Section 80(1) of the Administration of Estates Act 66 of 1965 ("the Act") provides inter alia that no natural guardian shall alienate or mortgage any immovable property belonging to his/her minor child, unless authorized thereto by the Court or by the Master.
When analyzing the above, immovable property in the Act is defined as "land and every real right in land or minerals (other than any right under a bond) which is registerable in any office in the Republic used for the registration of title to land or the right to mine.:
In the absence of a clear definition of the term "alienate" in the Act, the wider meaning must be afforded to the term and will thus include dispose of it in any way.
It is thus clear from the wording of Section 80, read in conjunction with the two definitions, that no land or real rights in land may in any way be alienated without either the authorization of the High Court or the Master.
Given the above the questions begging answers are whether -
- Section 80 finds application where a guardian waives preference of the ranking of a bond in favour of a further bond; and
- Section 80 finds application where a minor waives preference of a usufruct in favour of a bond.
Let us commence with the second scenario. The waiver of preference of the usufruct is tantamount to a suretyship, which falls within the ambit of "alienate" as per the aforesaid definition. Furthermore, a usufruct is regarded as a real right in land and thus the waiver of preference will not be capable of being registered without authorization from the High Court or the Master. The amount of the bond will determine whose authorization is required. Should the bond exceed R100 000, 00, the High Court must authorize the alienation, alternatively the Master must authorize it.

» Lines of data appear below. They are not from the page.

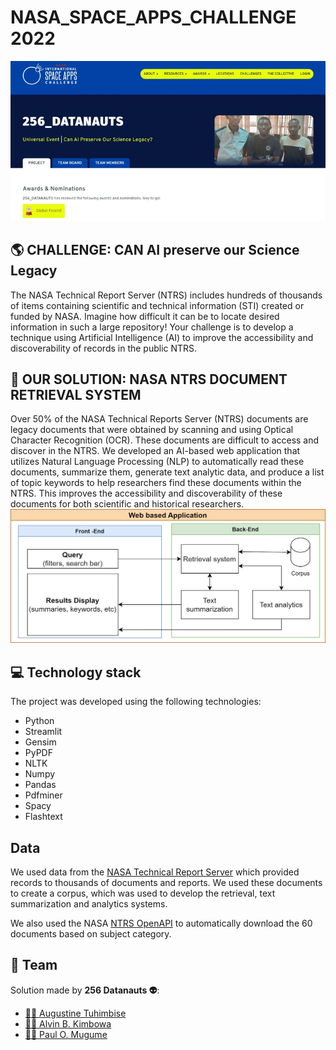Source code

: # NASA_SPACE_APPS_CHALLENGE 2022 

![Our_profile](images/nasa_profile.jpg)
## 🌎 CHALLENGE: CAN AI preserve our Science Legacy
The NASA Technical Report Server (NTRS) includes hundreds of thousands of items containing scientific and technical information (STI) created or funded by NASA. Imagine how difficult it can be to locate desired information in such a large repository! Your challenge is to develop a technique using Artificial Intelligence (AI) to improve the accessibility and discoverability of records in the public NTRS.

## 🔧 OUR SOLUTION: NASA NTRS DOCUMENT RETRIEVAL SYSTEM
Over 50% of the NASA Technical Reports Server (NTRS) documents are legacy documents that were obtained by scanning and using Optical Character Recognition (OCR). These documents are difficult to access and discover in the NTRS. We developed an AI-based web application that utilizes Natural Language Processing (NLP) to automatically read these documents, summarize them, generate text analytic data, and produce a list of topic keywords to help researchers find these documents within the NTRS. This improves the accessibility and discoverability of these documents for both scientific and historical researchers.
![Our_profile](images/nasa1.png)

## ️💻 Technology stack

The project was developed using the following technologies:
- Python
- Streamlit
- Gensim
- PyPDF
- NLTK
- Numpy
- Pandas
- Pdfminer
- Spacy
- Flashtext

## Data
We used data from the [NASA Technical Report Server](https://ntrs.nasa.gov/search?center=CDMS) which provided records to thousands of documents and reports. We used these documents to create a corpus, which was used to develop the retrieval, text summarization and analytics systems.

We also used the NASA [NTRS OpenAPI](https://ntrs.nasa.gov/api/openapi/) to automatically download the 60 documents based on subject category.

## 🤝 Team
Solution made by **256 Datanauts 👽**:
- [👨‍🎨 Augustine Tuhimbise](https://www.linkedin.com/in/augustine2018/)
- [👷‍♂️ Alvin B. Kimbowa](https://github.com/alvinkimbowa)
- [👷‍♂️ Paul O. Mugume](https://github.com/PaulOkwija)




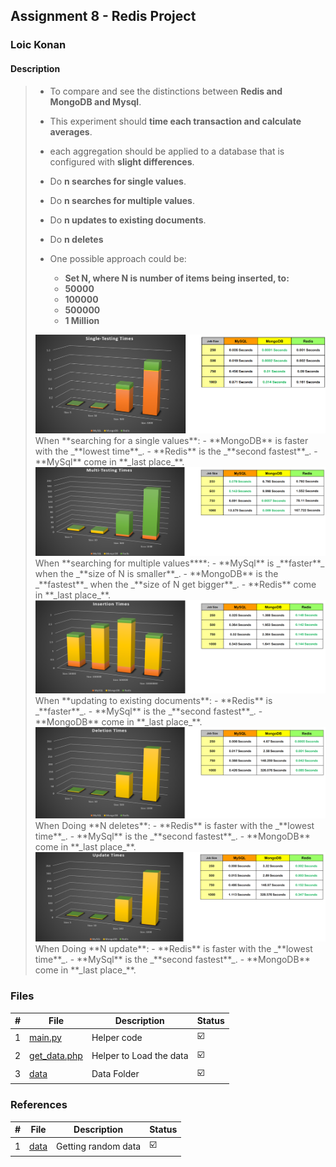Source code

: ## Assignment 8 - Redis Project

### Loic Konan

#### Description

> - To compare and see the distinctions between **Redis and MongoDB and Mysql**.
> - This experiment should **time each transaction and calculate averages**.
> - each aggregation should be applied to a database that is configured with **slight differences**.
>
> - Do **n searches for single values**.
> - Do **n searches for multiple values**.
> - Do **n updates to existing documents**.
> - Do **n deletes**
>
> - One possible approach could be:
>   - **Set N, where N is number of items being inserted, to:**
>   - **50000**
>   - **100000**
>   - **500000**
>   - **1 Million**
>
> <img src="single.png">
> When **searching for a single values**:
>   - **MongoDB** is faster with the _**lowest time**_.
>   - **Redis** is the _**second fastest**_.
>   - **MySql** come in **_last place_**.
>
> <img src="multi.png">
> When **searching for multiple values****:
>   - **MySql** is _**faster**_ when the _**size of N is smaller**_.
>   - **MongoDB** is the _**fastest**_ when the _**size of N get bigger**_.
>   - **Redis** come in **_last place_**.
>
>
> <img src="insertion.png">
> When **updating to existing documents**:
>   - **Redis** is _**faster**_.
>   - **MySql** is the _**second fastest**_.
>   - **MongoDB** come in **_last place_**.
>
>
> <img src="deletion.png">
> When Doing **N deletes**:
>   - **Redis** is faster with the _**lowest time**_.
>   - **MySql** is the _**second fastest**_.
>   - **MongoDB** come in **_last place_**.
>
>
> <img src="update.png">
> When Doing **N update**:
>   - **Redis** is faster with the _**lowest time**_.
>   - **MySql** is the _**second fastest**_.
>   - **MongoDB** come in **_last place_**.
>
>

### Files

|   #   | File                         | Description             | Status                  |
| :---: | ---------------------------- | ----------------------- | ----------------------- |
|   1   | [main.py](main.py)           | Helper code             | :ballot_box_with_check: |
|   2   | [get_data.php](get_data.php) | Helper to Load the data | :ballot_box_with_check: |
|   3   | [data](data)                 | Data Folder             | :ballot_box_with_check: |

### References

|   #   | File         | Description         | Status                  |
| :---: | ------------ | ------------------- | ----------------------- |
|   1   | [data](data) | Getting random data | :ballot_box_with_check: |
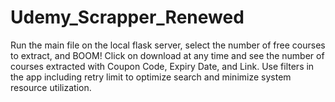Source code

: # Udemy_Scrapper_Renewed

Run the main file on the local flask server, select the number of free courses to extract, and BOOM!
Click on download at any time and see the number of courses extracted with Coupon Code, Expiry Date, and Link.
Use filters in the app including retry limit to optimize search and minimize system resource utilization.

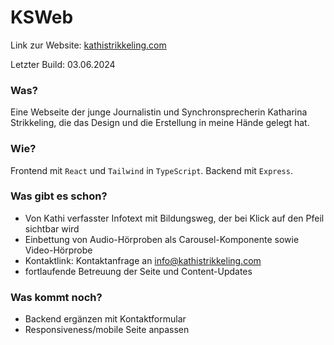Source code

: # KSWeb

Link zur Website: [kathistrikkeling.com](kathistrikkeling.com) 

Letzter Build: 03.06.2024

### Was?
Eine Webseite der junge Journalistin und Synchronsprecherin Katharina Strikkeling, die das Design und die Erstellung in meine Hände gelegt hat.

### Wie?
Frontend mit `React` und `Tailwind` in `TypeScript`. Backend mit `Express`.

### Was gibt es schon?
- Von Kathi verfasster Infotext mit Bildungsweg, der bei Klick auf den Pfeil sichtbar wird
- Einbettung von Audio-Hörproben als Carousel-Komponente sowie Video-Hörprobe
- Kontaktlink: Kontaktanfrage an info@kathistrikkeling.com
- fortlaufende Betreuung der Seite und Content-Updates

### Was kommt noch?
- Backend ergänzen mit Kontaktformular
- Responsiveness/mobile Seite anpassen
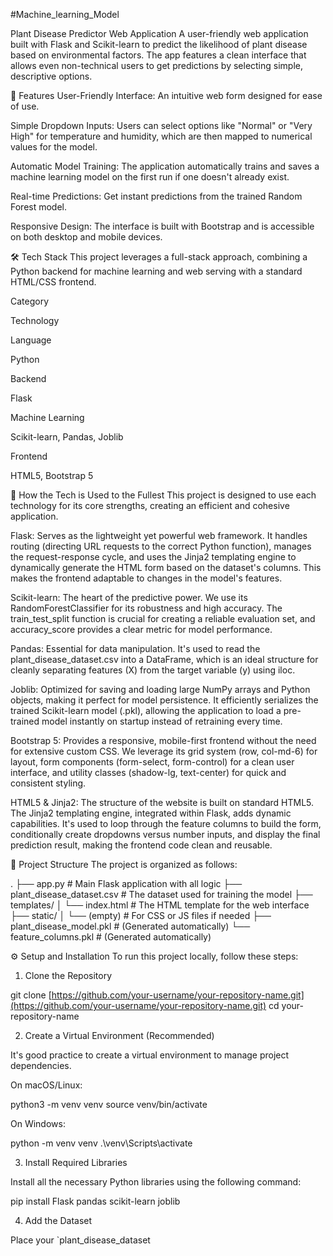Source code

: #Machine_learning_Model

Plant Disease Predictor Web Application
A user-friendly web application built with Flask and Scikit-learn to predict the likelihood of plant disease based on environmental factors. The app features a clean interface that allows even non-technical users to get predictions by selecting simple, descriptive options.

🌟 Features
User-Friendly Interface: An intuitive web form designed for ease of use.

Simple Dropdown Inputs: Users can select options like "Normal" or "Very High" for temperature and humidity, which are then mapped to numerical values for the model.

Automatic Model Training: The application automatically trains and saves a machine learning model on the first run if one doesn't already exist.

Real-time Predictions: Get instant predictions from the trained Random Forest model.

Responsive Design: The interface is built with Bootstrap and is accessible on both desktop and mobile devices.

🛠️ Tech Stack
This project leverages a full-stack approach, combining a Python backend for machine learning and web serving with a standard HTML/CSS frontend.

Category

Technology

Language

Python

Backend

Flask

Machine Learning

Scikit-learn, Pandas, Joblib

Frontend

HTML5, Bootstrap 5

🚀 How the Tech is Used to the Fullest
This project is designed to use each technology for its core strengths, creating an efficient and cohesive application.

Flask: Serves as the lightweight yet powerful web framework. It handles routing (directing URL requests to the correct Python function), manages the request-response cycle, and uses the Jinja2 templating engine to dynamically generate the HTML form based on the dataset's columns. This makes the frontend adaptable to changes in the model's features.

Scikit-learn: The heart of the predictive power. We use its RandomForestClassifier for its robustness and high accuracy. The train_test_split function is crucial for creating a reliable evaluation set, and accuracy_score provides a clear metric for model performance.

Pandas: Essential for data manipulation. It's used to read the plant_disease_dataset.csv into a DataFrame, which is an ideal structure for cleanly separating features (X) from the target variable (y) using iloc.

Joblib: Optimized for saving and loading large NumPy arrays and Python objects, making it perfect for model persistence. It efficiently serializes the trained Scikit-learn model (.pkl), allowing the application to load a pre-trained model instantly on startup instead of retraining every time.

Bootstrap 5: Provides a responsive, mobile-first frontend without the need for extensive custom CSS. We leverage its grid system (row, col-md-6) for layout, form components (form-select, form-control) for a clean user interface, and utility classes (shadow-lg, text-center) for quick and consistent styling.

HTML5 & Jinja2: The structure of the website is built on standard HTML5. The Jinja2 templating engine, integrated within Flask, adds dynamic capabilities. It's used to loop through the feature columns to build the form, conditionally create dropdowns versus number inputs, and display the final prediction result, making the frontend code clean and reusable.

📁 Project Structure
The project is organized as follows:

.
├── app.py                  # Main Flask application with all logic
├── plant_disease_dataset.csv # The dataset used for training the model
├── templates/
│   └── index.html          # The HTML template for the web interface
├── static/
│   └── (empty)             # For CSS or JS files if needed
├── plant_disease_model.pkl   # (Generated automatically)
└── feature_columns.pkl     # (Generated automatically)

⚙️ Setup and Installation
To run this project locally, follow these steps:

1. Clone the Repository

git clone [https://github.com/your-username/your-repository-name.git](https://github.com/your-username/your-repository-name.git)
cd your-repository-name

2. Create a Virtual Environment (Recommended)

It's good practice to create a virtual environment to manage project dependencies.

On macOS/Linux:

python3 -m venv venv
source venv/bin/activate

On Windows:

python -m venv venv
.\venv\Scripts\activate

3. Install Required Libraries

Install all the necessary Python libraries using the following command:

pip install Flask pandas scikit-learn joblib

4. Add the Dataset

Place your `plant_disease_dataset
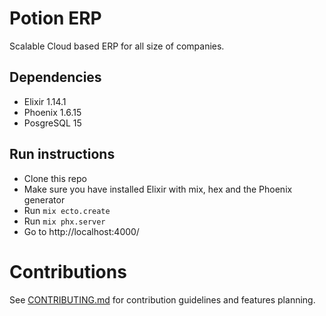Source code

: # Potion ERP

Scalable Cloud based ERP for all size of companies.

## Dependencies

- Elixir 1.14.1
- Phoenix 1.6.15
- PosgreSQL 15

## Run instructions

- Clone this repo
- Make sure you have installed Elixir with mix, hex and the Phoenix generator
- Run `mix ecto.create`
- Run `mix phx.server`
- Go to http://localhost:4000/

# Contributions

See [CONTRIBUTING.md](https://github.com/danielmartinezsarta/potion/blob/main/CONTRIBUTING.md) for contribution guidelines and features planning.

In the first scenario, the waiver of the ranking of the bond might prejudice the minor, but does not amount to an alienation, and neither is the bond regarded as immovable property or a real right to land as it is specifically excluded from the definition of immovable property as quoted above. The provisions of Section 80 thus do not find application. However, where a guardian waives a personal right belonging to the minor, such as a right of pre-emption, the court held that a registrar must call for the authorization of the Court, as upper guardian (see Ex parte Oberholzer and Others 1951 (1) SA 554 (A)). On the analogy of this case, it would appear as if the Court's authorization would be necessary for such a waiver.
Furthermore, in terms of the decided case of Smit NO v Die Meester 1959 (4) SA 13 (T), the provisions of Section 80 of the Act must be applied for the registration of any servitude over a minor's immovable property.
Lastly, one wonders whether the waiver of a fideicommissum belonging to a minor will fall within the ambit of Section 80 or not. In the latest cases decided in this regard, there is still no consensus. In Eksteen and Another v Pienaar and Another 1969 (1) SA 17 (O), a fideicommissum is treated and considered as a real right. However, in the case of Van der Merwe v Registrateur van Aktes NO 1975 (4) SA 636 (T), a fideicommissary rights was held to be a jus in persona (personal right) and not a jus in rem (real right). In the light of the two conflicting decisions, it is not clear whether a fideicommissum falls within the ambit of Section 80. However, albeit real or personal, the Oberholzer case above should be followed and the authorization of the High Court obtained and lodged.
The above are merely a few examples of the intricacies of applying the provisions of Section 80 and it is trusted that this article has shed a bit more light on the subject.